Code appreciation for the international C language chaotic code competition (1)

Code appreciation for the international C language chaotic code competition (1)

Recently, I was reading "C expert programming", which mentioned the International C language chaotic code competition (the International obfuscated C code contest ioccc ). Ioccc has many advantages. Whether you write the code yourself or analyze the winner, you can extend your knowledge in an amazing way. There are usually 10 types of winners: "The most strange abuse of rules", "the most creative source code layout", and "The simplest single line code. The comprehensive "best mirror" award is awarded to the authors of C programs that are the most difficult to read and behave strangely (but can run. Let's take a look at and analyze the award Code submitted by David Korn of Bell Labs in 1987:

main() {printf(&unix["\021%six\012\0"], (unix)["have"] + "fun" - 0x60);}

What does this code print? (Note: it has nothing to do with "have fun ").
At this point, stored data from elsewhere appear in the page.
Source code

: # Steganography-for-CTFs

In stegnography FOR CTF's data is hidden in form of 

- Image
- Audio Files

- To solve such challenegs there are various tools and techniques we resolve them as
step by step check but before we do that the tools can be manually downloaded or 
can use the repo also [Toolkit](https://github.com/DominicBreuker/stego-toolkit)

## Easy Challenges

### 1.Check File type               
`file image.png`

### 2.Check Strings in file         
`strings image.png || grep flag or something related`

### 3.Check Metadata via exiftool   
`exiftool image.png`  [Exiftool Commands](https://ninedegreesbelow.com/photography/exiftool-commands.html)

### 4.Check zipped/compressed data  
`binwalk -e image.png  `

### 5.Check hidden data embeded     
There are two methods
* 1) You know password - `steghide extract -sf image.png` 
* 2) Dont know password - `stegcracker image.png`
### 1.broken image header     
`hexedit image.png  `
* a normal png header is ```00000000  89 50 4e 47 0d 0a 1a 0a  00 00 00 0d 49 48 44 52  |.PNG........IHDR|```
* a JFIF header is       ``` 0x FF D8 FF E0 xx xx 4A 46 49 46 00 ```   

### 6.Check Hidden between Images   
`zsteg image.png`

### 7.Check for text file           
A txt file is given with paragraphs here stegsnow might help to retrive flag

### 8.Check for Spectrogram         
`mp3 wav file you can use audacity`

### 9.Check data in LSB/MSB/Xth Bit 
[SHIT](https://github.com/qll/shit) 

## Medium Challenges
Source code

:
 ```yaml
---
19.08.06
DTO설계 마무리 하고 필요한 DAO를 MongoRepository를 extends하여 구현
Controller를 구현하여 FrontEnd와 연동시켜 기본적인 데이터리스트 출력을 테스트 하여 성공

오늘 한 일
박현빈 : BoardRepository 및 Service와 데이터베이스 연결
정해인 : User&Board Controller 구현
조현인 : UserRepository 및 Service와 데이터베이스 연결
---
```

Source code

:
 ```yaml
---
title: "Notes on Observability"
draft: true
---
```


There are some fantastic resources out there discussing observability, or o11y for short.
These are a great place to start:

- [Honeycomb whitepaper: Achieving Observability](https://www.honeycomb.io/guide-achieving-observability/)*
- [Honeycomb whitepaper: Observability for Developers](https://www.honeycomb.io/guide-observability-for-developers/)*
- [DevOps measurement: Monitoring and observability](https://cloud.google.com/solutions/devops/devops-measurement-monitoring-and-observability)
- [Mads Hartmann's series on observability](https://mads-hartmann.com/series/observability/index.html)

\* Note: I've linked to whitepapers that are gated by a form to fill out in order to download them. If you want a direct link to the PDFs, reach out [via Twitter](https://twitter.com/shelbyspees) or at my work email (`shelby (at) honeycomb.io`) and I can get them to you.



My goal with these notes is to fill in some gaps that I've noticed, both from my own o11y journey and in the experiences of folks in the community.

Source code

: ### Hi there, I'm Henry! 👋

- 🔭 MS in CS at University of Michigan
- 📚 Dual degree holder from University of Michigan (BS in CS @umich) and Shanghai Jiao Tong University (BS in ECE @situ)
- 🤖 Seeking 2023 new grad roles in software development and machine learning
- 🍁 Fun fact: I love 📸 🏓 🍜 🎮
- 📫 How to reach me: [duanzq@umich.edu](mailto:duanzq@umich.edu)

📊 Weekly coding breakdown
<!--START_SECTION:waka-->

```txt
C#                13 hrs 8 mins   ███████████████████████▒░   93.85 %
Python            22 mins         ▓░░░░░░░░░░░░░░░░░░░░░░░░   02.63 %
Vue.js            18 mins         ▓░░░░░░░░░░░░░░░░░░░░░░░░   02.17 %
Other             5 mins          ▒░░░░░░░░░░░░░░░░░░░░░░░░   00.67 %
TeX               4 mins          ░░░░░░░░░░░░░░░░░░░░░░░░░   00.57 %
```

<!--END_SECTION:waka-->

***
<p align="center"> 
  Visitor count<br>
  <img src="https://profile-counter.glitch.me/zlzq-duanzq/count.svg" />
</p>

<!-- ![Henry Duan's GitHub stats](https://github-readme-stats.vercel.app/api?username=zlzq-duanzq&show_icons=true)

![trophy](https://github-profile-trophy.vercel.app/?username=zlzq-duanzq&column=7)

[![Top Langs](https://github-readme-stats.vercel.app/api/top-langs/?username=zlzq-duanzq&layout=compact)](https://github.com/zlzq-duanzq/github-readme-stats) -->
First, let's look at a piece of code:

#include int main() { int a[5]={1,2,3,4,5}; printf("%d\n",3[a]); return 0; } 

In C language, array references can be in the form of 3 [a], which is equivalent to a [3]. Let's look at the following code:

#include int main() { int a[5]={1,2,3,4,5},i=4; printf("%d\n",3[a]); printf("%d\n",i[a]); return 0; } 

This representation is also acceptable. I [a] is actually equivalent to a [4. Let's look at the following code:

#include int main() { printf("%d\n",unix); return 0; } 

Why can I print it out without defining UNIX? The reason is that UNIX is defined as a macro by the compiler. Equivalent to # define UNIX 1 printed out 1. The following describes the problem.

#include int main() { printf("%c\n",(unix)["have"]); return 0; } 

Here UNIX is equivalent to 1, so UNIX ["have"] is equivalent to "have" [1]. We all know that "have" is a character array. Then "have" [1] is equivalent to referencing the character with the subscript of 1 in the "have" array, which is actually ;:

#include int main() { printf("0x%x",'a'); return 0; } 

The hexadecimal representation of ASC code of A is 0x61. (UNIX) ["have"] + "fun"-0x60 is equivalent to 0x61-0x60 + "fun" is equivalent to 0x01 + "fun ", it is equivalent to moving the character pointer back and pointing to "UN. The subsequent sections are explained.

#include int main() { printf(&unix["\021ix\012\0"]); return 0; } 

First, remove % S. % S is actually the "UN" format just mentioned. We know that the Unix macro value is 1, so

printf(&unix["\021ix\012\0"]);

Equivalent

printf(&1["\021ix\012\0"]);

According to the Form 1 ["have"] I mentioned above, we can get the same result:

printf(&"\021ix\012\0"[1]);

This form. The difference between this reference and the above is that &. Then a character array obtains a string pointer from the element whose subscript is 1. Restoring back is equivalent

printf(&"\021%six\012\0"[1],"un");

That is to say, the first element jumps over and \ 021 jumps over. Equivalent:

printf("%six\012\0","un")

\ 012 is the carriage return in the ASC code. This string is equivalent:

printf("%six\n\0","un");

So far this problem has been solved...

Summary: This code mainly applies some knowledge such as X [a] and pointer operations to help you understand arrays and pointers!